Below are the records; copy every line in them that holds the string "Teeth".

(Source texts of formatted documents)
=== Section Start ===

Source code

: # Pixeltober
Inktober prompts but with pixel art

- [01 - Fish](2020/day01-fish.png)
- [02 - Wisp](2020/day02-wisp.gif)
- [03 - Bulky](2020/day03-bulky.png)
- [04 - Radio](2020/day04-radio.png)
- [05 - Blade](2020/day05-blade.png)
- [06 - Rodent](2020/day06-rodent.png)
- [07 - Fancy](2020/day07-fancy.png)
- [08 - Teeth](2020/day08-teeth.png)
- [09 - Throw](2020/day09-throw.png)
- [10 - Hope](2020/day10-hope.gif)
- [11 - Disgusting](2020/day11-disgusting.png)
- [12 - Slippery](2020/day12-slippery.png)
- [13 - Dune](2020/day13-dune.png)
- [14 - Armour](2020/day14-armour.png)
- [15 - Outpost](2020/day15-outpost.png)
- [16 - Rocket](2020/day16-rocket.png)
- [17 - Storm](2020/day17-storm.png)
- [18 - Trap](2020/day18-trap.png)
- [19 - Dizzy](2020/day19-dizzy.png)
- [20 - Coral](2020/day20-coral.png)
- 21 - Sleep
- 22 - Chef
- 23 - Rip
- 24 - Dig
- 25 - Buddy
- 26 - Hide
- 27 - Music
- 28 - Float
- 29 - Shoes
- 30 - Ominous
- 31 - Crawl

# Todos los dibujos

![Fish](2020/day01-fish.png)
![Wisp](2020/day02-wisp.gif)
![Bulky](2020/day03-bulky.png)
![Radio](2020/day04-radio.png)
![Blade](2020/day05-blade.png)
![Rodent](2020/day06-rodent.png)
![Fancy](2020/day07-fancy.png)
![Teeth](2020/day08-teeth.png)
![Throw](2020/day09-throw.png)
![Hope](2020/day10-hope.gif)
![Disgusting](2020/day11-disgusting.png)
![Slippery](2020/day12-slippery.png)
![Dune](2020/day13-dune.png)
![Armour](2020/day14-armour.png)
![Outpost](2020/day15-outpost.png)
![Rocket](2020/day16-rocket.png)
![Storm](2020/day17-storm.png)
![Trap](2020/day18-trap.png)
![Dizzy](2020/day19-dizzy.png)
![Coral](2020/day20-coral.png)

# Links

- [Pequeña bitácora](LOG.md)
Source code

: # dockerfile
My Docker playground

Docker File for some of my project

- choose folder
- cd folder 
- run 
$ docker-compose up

=== Section End ===

> [Written reply]
- [08 - Teeth](2020/day08-teeth.png)
![Teeth](2020/day08-teeth.png)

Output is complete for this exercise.